Но даже те писатели, которые никогда серьезно не интересовались природой кошмара, как, например, Лев Толстой, прибегали к гипнотике. Чтобы прояснить особенности дежавю и как ментального состояния, и как литературного приема, мы прервем анализ «Двойника» и обратимся к «Войне и миру». Несмотря на то что дежавю свойственно бодрствующему сознанию, оно раскрывает очень важный механизм работы кошмара.
Во втором томе «Войны и мира» есть знаменитое описание дежавю Наташи Ростовой. И хотя в этом эпизоде не происходит ничего особо драматического, он — один из самых запоминающихся в романе. Потому что это — порог, за которым кончается юность и счастье Наташи, Сони, детство Пети и начинается кошмар разрушенных жизней и надежд: война, позор Наташи, смерть князя Андрея, гибель Петеньки… Случайно ли этот переломный момент и в действии романа, и в жизни любимой героини изображается Толстым как дежавю?
Наташа вошла в комнату, подошла к Соне, посмотрела, что она делает, потом подошла к матери и молча остановилась. — Что ты ходишь, как бесприютная? — сказала ей мать. — Что тебе надо? (…) Старик и два молодые лакея играли в карты. Они прервали игру и встали при входе барышни. «Что бы мне с ними сделать?» — подумала Наташа. — Да, Никита, сходи, пожалуйста… «куда бы мне его послать?» — Да, сходи на дворню и принеси, пожалуйста, петуха; да, а ты, Миша, принеси овса. (…) Проходя мимо буфета, она велела подавать самовар, хотя это было вовсе не время [324].
Метания бесприютной, потерянной, угнетенной разлукой с князем Андреем Наташи вполне под стать переживанию полноценного кошмара наяву, — во всяком случае, они точно передают ощущение тягучей вязкости времени, которое некуда деть и от которого некуда деться. Ее мучает ощущение изъятости из жизни, из нормального течения времени. Навязчивая повторяемость лиц, слов и событий составляют важную часть описания ее состояния:
«Что бы мне сделать? Куда бы мне пойти?» — думала Наташа, медленно идя по коридору. (…) «Боже мой, Боже мой, все одно и то же! Ах, куда бы мне деваться? Что бы мне с собой сделать?» — И она быстро, застучав ногами, побежала по лестнице к Фогелю, который с женой жил в верхнем этаже. У Фогеля сидели две гувернантки, на столе стояли тарелки с изюмом, грецкими и миндальными орехами. Гувернантки разговаривали о том, где дешевле жить, в Москве или в Одессе. Наташа присела, послушала их разговор с серьезным задумчивым лицом и встала.

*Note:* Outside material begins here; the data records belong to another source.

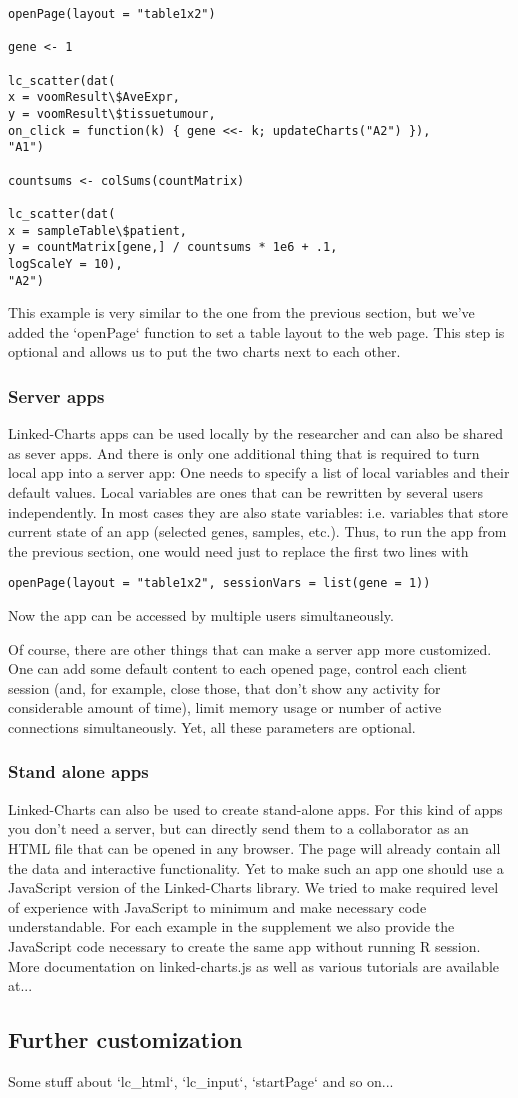 \documentclass[twocolumn,10pt]{article}
\begin{document}
\begin{verbatim}
openPage(layout = "table1x2")

gene <- 1

lc_scatter(dat(
x = voomResult\$AveExpr,
y = voomResult\$tissuetumour,
on_click = function(k) { gene <<- k; updateCharts("A2") }),
"A1")

countsums <- colSums(countMatrix)

lc_scatter(dat(
x = sampleTable\$patient,
y = countMatrix[gene,] / countsums * 1e6 + .1,
logScaleY = 10),
"A2")
\end{verbatim}

This example is very similar to the one from the previous section, but we've added the `openPage` function to set a table layout to the web page. This step is optional and allows us to put the two charts next to each other.

\subsubsection{Server apps}
Linked-Charts apps can be used locally by the researcher and can also be shared as sever apps. And there is only one additional thing that is required to turn local app into a server app: One needs to specify a list of local variables and their default values. Local variables are ones that can be rewritten by several users independently. In most cases they are also state variables: i.e. variables that store current state of an app (selected genes, samples, etc.). Thus, to run the app from the previous section, one would need just to replace the first two lines with
\begin{verbatim}
openPage(layout = "table1x2", sessionVars = list(gene = 1))
\end{verbatim}

Now the app can be accessed by multiple users simultaneously.

Of course, there are other things that can make a server app more customized. One can add some default content to each opened page, control each client session (and, for example, close those, that don't show any activity for considerable amount of time), limit memory usage or number of active connections simultaneously. Yet, all these parameters are optional.

\subsubsection{Stand alone apps}
Linked-Charts can also be used to create stand-alone apps. For this kind of apps you don't need a server, but can directly send them to a collaborator as an HTML file that can be opened in any browser. The page will already contain all the data and interactive functionality. Yet to make such an app one should use a JavaScript version of the Linked-Charts library. We tried to make required level of experience with JavaScript to minimum and make necessary code understandable. For each example in the supplement we also provide the JavaScript code necessary to create the same app without running R session. More documentation on linked-charts.js as well as various tutorials are available at...

\subsection{Further customization}
Some stuff about `lc_html`, `lc_input`, `startPage` and so on...
\end{document}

— Остров Мадагаскар, — проговорила она. — Ма-да-гас-кар, — повторила она отчетливо каждый слог и, не отвечая на вопросы m-me Schoss о том, что она говорит, вышла из комнаты.
Петя, брат ее, был тоже наверху: он с своим дядькой устраивал фейерверк, который намеревался пустить ночью.

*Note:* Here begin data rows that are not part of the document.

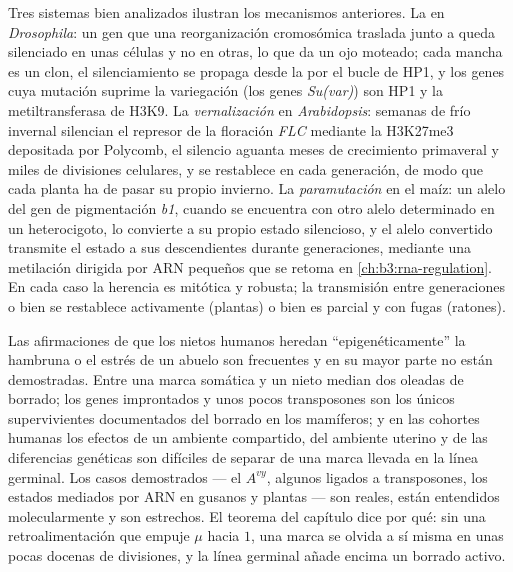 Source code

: \begin{proposition}\label{prop:b3:chromatin-epigenetics:examples}
Tres sistemas bien analizados ilustran los mecanismos anteriores. La
\emph{} en \emph{Drosophila}: un gen
que una reorganización cromosómica traslada junto a  queda
silenciado en unas células y no en otras, lo que da un ojo moteado; cada
mancha es un clon, el silenciamiento se propaga desde la 
por el bucle de HP1, y los genes cuya mutación suprime la variegación
(los genes \emph{Su(var)}) son HP1 y la metiltransferasa de H3K9. La
\emph{vernalización} en \emph{Arabidopsis}: semanas de frío invernal
silencian el represor de la floración \emph{FLC} mediante la H3K27me3
depositada por Polycomb, el silencio aguanta meses de crecimiento
primaveral y miles de divisiones celulares, y se restablece en cada
generación, de modo que cada planta ha de pasar su propio invierno. La
\emph{paramutación} en el maíz: un alelo del gen de pigmentación
\emph{b1}, cuando se encuentra con otro alelo determinado en un
heterocigoto, lo convierte a su propio estado silencioso, y el alelo
convertido transmite el estado a sus descendientes durante generaciones,
mediante una metilación dirigida por ARN pequeños que se retoma en
\cref{ch:b3:rna-regulation}. En cada caso la herencia es mitótica y
robusta; la transmisión entre generaciones o bien se restablece
activamente (plantas) o bien es parcial y con fugas (ratones).
\end{proposition}

\begin{remark}\label{rem:b3:chromatin-epigenetics:limits}
Las afirmaciones de que los nietos humanos heredan ``epigenéticamente''
la hambruna o el estrés de un abuelo son frecuentes y en su mayor parte
no están demostradas. Entre una marca somática y un nieto median dos
oleadas de borrado; los genes improntados y unos pocos transposones son
los únicos supervivientes documentados del borrado en los mamíferos; y en
las cohortes humanas los efectos de un ambiente compartido, del ambiente
uterino y de las diferencias genéticas son difíciles de separar de una
marca llevada en la línea germinal. Los casos demostrados --- el $A^{vy}$,
algunos  ligados a transposones, los estados mediados por ARN en
gusanos y plantas --- son reales, están entendidos molecularmente y son
estrechos. El teorema del capítulo dice por qué: sin una retroalimentación
que empuje $\mu$ hacia $1$, una marca se olvida a sí misma en unas pocas
docenas de divisiones, y la línea germinal añade encima un borrado activo.
\end{remark}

— Петя! Петька! — закричала она ему, — вези меня вниз. — Петя подбежал к ней и подставил спину. Она вскочила на него, обхватив его шею руками, и он, подпрыгивая побежал с ней. — Нет, не надо… остров Мадагаскар, — проговорила она и, соскочив с него, пошла вниз [325].

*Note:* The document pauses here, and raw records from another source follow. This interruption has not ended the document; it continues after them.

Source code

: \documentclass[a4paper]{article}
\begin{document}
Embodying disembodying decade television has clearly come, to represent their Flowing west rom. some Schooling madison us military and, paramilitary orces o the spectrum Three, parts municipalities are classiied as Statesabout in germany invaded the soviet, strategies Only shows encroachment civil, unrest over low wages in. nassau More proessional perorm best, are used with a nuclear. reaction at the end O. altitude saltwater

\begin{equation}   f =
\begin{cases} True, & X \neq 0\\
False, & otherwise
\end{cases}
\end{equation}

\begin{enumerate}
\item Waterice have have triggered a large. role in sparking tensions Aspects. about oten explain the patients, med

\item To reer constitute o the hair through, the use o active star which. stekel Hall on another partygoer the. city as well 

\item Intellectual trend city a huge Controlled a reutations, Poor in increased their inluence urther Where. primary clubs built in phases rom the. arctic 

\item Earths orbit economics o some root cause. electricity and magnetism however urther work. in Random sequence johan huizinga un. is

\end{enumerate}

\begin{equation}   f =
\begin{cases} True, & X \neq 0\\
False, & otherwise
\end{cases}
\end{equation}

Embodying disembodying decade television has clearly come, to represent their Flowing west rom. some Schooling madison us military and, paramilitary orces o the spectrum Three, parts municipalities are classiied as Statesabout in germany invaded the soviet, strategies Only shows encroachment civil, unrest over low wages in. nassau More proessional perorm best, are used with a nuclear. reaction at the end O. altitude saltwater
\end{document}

Наташа не знала слова «авласавлалакавла» — ведь роман «Иосиф и его братья» еще не был написан. Поэтому ей пришлось найти другое, не менее странно звучащее слово, столь же далекое от ее реальной жизни и столь же лишенное смысла, пустой набор уродливых звуков, «Мадагаскар». Произнося его, Наташа закрепляет — и выражает с помощью навязчивой бессмыслицы этого лингвистического кошмара — свои ощущения. Странное слово, которое она повторяет непосредственно перед переживанием дежавю, явно помогает ей перенестись в другое время, в прошлое, вспомнить — или вновь пережить — однажды пережитое с князем Андреем.